_EXERCISE GOAL_. Copy each line of the entries below that contains the string "joint".

_SUPPLIED DATA_.
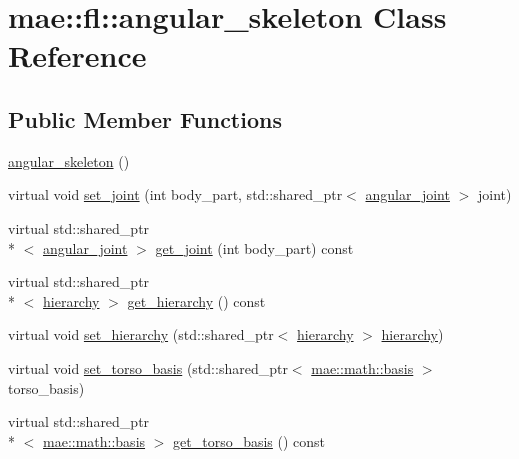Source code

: \hypertarget{classmae_1_1fl_1_1angular__skeleton}{\section{mae\-:\-:fl\-:\-:angular\-\_\-skeleton Class Reference}
\label{classmae_1_1fl_1_1angular__skeleton}
}
\subsection*{Public Member Functions}
\begin{DoxyCompactItemize}
\item 
\hyperlink{classmae_1_1fl_1_1angular__skeleton_a5b9dcc5e7582bdca3d18f14eec629156}{angular\-\_\-skeleton} ()
\item 
virtual void \hyperlink{classmae_1_1fl_1_1angular__skeleton_aa44853baa4576d65a2a1699d2ca10eff}{set\-\_\-joint} (int body\-\_\-part, std\-::shared\-\_\-ptr$<$ \hyperlink{classmae_1_1fl_1_1angular__joint}{angular\-\_\-joint} $>$ joint)
\item 
virtual std\-::shared\-\_\-ptr\\*
$<$ \hyperlink{classmae_1_1fl_1_1angular__joint}{angular\-\_\-joint} $>$ \hyperlink{classmae_1_1fl_1_1angular__skeleton_ad8bd5bc24f4764df37ec334dc236c2a1}{get\-\_\-joint} (int body\-\_\-part) const 
\item 
virtual std\-::shared\-\_\-ptr\\*
$<$ \hyperlink{classmae_1_1hierarchy}{hierarchy} $>$ \hyperlink{classmae_1_1fl_1_1angular__skeleton_a5ce839e030dc0359334e8ba337401417}{get\-\_\-hierarchy} () const 
\item 
virtual void \hyperlink{classmae_1_1fl_1_1angular__skeleton_a4b3d02d386a84c89ba9bb9409a5aa173}{set\-\_\-hierarchy} (std\-::shared\-\_\-ptr$<$ \hyperlink{classmae_1_1hierarchy}{hierarchy} $>$ \hyperlink{classmae_1_1hierarchy}{hierarchy})
\item 
virtual void \hyperlink{classmae_1_1fl_1_1angular__skeleton_a9f1c654e0bf6aab498eeb623656fdf1b}{set\-\_\-torso\-\_\-basis} (std\-::shared\-\_\-ptr$<$ \hyperlink{classmae_1_1math_1_1basis}{mae\-::math\-::basis} $>$ torso\-\_\-basis)
\item 
virtual std\-::shared\-\_\-ptr\\*
$<$ \hyperlink{classmae_1_1math_1_1basis}{mae\-::math\-::basis} $>$ \hyperlink{classmae_1_1fl_1_1angular__skeleton_a752ce57c7aacc53dfdfab0b096fc8e17}{get\-\_\-torso\-\_\-basis} () const 
\item 

\end{DoxyCompactItemize}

_EXERCISE RESPONSE_.
virtual void \hyperlink{classmae_1_1fl_1_1angular__skeleton_aa44853baa4576d65a2a1699d2ca10eff}{set\-\_\-joint} (int body\-\_\-part, std\-::shared\-\_\-ptr$<$ \hyperlink{classmae_1_1fl_1_1angular__joint}{angular\-\_\-joint} $>$ joint)
$<$ \hyperlink{classmae_1_1fl_1_1angular__joint}{angular\-\_\-joint} $>$ \hyperlink{classmae_1_1fl_1_1angular__skeleton_ad8bd5bc24f4764df37ec334dc236c2a1}{get\-\_\-joint} (int body\-\_\-part) const 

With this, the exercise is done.